Piazza del Popolo - das historische Zentrum von Rom. Am Ende der langen, schnurgeraden Straße sticht der Flaminio-Obelisk in den blauen, wolkenlosen Himmel. Ein Taschenladen, eine Boutique für Kaschmir-Pullover. Dazwischen eine massive Holztür mit soliden Griffen. Auf einem dunkelroten Schild steht: Casa di Goethe.
Im ersten Stock, am Ende der gewendelten Marmortreppe, erwartet mich Maria Gazzetti. Sie führt mich durch die Räume.
"Natürlich sind die Wände nicht mehr das, was es damals war. Aber die geografische Position: Via del Corso Nummer 18. Die Nähe vom Piazza del Popolo. Der Blick vom Ateliertisch rüber auf den Tiber, auf die Via Ripetta, all diese Dinge muss man ja spüren."
Den Dichter spüren. Die Aura des Dichterfürsten - Johann Wolfgang Goethe stieg hier ab, auf seiner legendären "Italienischen Reise".
"Das war vom 30. Oktober 1786 bis zum April 1788. Dazwischen Reisen nach Neapel und Sizilien. Und er war hier, weil hier Tischbein wohnte. Es war eine Pension, die Pension der Familie Collina. Diese Pension hatte sich herumgesprochen unter den deutschen Künstlern, weil sie gut war: gutes Essen, gute Betten ohne Läuse."

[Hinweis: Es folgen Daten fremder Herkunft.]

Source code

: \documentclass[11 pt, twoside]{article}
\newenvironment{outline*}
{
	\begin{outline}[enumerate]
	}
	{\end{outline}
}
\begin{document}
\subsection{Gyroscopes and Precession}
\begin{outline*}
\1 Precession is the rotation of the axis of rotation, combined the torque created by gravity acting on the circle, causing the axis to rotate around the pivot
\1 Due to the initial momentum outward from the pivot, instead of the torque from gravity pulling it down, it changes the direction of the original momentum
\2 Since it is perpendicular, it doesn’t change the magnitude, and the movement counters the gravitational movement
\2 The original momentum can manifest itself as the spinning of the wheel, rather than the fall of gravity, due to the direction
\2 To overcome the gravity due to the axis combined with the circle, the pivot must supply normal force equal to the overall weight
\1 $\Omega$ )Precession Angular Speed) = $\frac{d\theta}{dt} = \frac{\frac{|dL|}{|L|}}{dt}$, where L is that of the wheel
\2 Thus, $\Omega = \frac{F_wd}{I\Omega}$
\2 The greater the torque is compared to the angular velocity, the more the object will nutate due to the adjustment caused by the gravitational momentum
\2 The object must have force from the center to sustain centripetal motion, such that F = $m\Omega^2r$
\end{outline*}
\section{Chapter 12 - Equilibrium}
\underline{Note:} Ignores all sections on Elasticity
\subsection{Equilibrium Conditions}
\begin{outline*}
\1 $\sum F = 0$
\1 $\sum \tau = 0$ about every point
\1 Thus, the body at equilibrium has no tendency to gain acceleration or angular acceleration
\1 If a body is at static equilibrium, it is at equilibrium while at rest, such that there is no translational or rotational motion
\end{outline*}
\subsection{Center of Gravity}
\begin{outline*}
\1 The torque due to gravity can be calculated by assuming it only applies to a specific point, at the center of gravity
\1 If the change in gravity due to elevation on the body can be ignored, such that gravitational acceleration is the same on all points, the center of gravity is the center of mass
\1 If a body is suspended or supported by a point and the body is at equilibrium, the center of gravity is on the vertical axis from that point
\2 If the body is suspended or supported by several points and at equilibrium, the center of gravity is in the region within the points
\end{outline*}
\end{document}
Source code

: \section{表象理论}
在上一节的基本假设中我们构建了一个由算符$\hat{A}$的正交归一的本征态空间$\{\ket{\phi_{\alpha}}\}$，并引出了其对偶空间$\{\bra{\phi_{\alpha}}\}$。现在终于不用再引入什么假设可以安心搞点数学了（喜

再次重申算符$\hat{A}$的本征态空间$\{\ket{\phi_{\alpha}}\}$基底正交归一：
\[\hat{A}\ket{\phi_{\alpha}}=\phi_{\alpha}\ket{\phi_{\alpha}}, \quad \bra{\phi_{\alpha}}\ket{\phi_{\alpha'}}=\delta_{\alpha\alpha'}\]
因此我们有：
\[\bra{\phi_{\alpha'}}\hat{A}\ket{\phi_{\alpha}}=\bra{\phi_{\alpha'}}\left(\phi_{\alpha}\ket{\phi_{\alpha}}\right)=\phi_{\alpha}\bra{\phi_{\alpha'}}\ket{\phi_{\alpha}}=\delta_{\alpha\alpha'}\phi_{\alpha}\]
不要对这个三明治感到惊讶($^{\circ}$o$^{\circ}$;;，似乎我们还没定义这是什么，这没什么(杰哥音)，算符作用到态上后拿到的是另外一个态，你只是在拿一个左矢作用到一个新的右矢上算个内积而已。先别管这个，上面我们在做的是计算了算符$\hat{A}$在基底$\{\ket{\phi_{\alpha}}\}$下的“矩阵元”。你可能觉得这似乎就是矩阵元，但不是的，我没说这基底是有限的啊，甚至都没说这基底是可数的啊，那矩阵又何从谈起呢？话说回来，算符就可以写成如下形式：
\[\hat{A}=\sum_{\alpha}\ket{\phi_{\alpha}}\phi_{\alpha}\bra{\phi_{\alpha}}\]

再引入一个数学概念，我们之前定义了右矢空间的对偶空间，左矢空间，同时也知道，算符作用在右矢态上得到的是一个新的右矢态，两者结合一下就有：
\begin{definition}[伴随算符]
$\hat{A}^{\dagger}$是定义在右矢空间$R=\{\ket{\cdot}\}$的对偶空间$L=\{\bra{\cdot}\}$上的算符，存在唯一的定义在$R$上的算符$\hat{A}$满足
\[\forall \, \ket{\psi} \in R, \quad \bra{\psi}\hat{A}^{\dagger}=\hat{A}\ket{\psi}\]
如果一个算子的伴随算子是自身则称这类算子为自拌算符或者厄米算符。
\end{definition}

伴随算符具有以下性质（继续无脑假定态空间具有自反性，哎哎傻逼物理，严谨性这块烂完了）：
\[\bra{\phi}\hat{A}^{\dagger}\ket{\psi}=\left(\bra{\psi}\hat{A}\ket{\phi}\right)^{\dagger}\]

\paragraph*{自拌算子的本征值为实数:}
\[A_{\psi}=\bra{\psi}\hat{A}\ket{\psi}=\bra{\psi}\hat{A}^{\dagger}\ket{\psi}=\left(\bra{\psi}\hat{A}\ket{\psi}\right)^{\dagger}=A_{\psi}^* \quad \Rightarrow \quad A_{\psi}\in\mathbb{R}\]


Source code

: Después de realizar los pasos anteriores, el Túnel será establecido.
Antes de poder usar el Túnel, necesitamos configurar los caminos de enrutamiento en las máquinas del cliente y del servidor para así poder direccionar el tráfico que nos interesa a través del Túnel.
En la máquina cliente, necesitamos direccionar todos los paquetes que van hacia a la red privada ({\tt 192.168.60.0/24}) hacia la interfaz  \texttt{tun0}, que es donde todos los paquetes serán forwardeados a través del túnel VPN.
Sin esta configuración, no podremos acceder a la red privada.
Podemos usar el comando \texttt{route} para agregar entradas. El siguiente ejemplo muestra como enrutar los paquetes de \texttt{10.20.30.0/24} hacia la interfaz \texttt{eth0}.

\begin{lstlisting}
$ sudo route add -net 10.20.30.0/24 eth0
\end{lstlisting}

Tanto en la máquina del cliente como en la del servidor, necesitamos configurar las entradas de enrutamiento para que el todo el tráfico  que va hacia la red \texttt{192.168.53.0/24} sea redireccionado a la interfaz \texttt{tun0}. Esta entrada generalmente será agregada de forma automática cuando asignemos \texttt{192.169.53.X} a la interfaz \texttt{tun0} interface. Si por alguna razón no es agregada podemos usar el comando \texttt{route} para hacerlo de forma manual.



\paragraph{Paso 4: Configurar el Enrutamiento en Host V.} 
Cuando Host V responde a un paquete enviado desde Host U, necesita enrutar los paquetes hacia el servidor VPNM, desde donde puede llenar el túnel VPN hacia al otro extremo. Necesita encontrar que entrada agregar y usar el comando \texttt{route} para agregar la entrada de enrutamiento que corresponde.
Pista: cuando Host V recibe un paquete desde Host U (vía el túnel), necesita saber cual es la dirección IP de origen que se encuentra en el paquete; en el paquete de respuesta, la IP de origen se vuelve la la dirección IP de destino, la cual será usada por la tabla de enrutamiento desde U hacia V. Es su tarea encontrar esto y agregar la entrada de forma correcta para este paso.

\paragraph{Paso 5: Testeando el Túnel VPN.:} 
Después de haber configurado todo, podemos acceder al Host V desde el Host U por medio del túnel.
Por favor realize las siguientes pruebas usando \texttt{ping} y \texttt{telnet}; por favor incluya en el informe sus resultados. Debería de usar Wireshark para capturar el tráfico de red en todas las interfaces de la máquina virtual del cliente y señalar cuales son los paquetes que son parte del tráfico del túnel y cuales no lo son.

"Schauen, zeichnen, laufen, die Straßen erleben, das Volk sehen"

Die Bohémiens aus dem kalten Norden hatten ziemlich karge Ansprüche, was ihre Unterkunft betraf. Wie eben auch der Maler Wilhelm Tischbein, der Goethe das dolce far niente in bella Roma schmackhaft gemacht hatte.
"Goethe wollte ein Sabbatical machen. Oder ein wenig wie ein Aussteiger sein. Es ist einfach eine schöne Erzählung zu sagen, Goethe bricht nach Italien auf incognito. Er will tatsächlich ein Künstlerleben leben. Er will schauen, zeichnen, laufen, die Straßen erleben, das Volk sehen. Er will die Augen aufmachen, er will die Sinne erleben, anregen."
Maria Gazzetti führt mich durch die verschlungenen Zimmerfluchten, durch die auch der damals 37 Jahre alte Geheimrat schritt und die 1990 vom deutschen Staat gekauft wurden. Seit 20 Jahren ist die einstige Herberge ein Museum - und heißt "Casa di Goethe", also Goethe-Haus.
"Und Sie wissen ja, dass Goethe heimlich Deutschland verließ. In ihm wuchs immer mehr die Sehnsucht, endlich auch seine Italienerfahrung zu machen und die Werke des Altertums in echt zu sehen."
Und übrigens auch, um die Freuden der Liebe kennenzulernen. In der Via del Corso fand Goethe all das , was er suchte: die Verbindung von prallem Leben - und der Kunst.
"Das ist der Raum, in dem Tischbein das berühmte 'Goethe in der Campagna' mit dem weißen Mantel gemalt hat. Wir haben das Original natürlich nicht, das Original ist in Frankfurt im Städel."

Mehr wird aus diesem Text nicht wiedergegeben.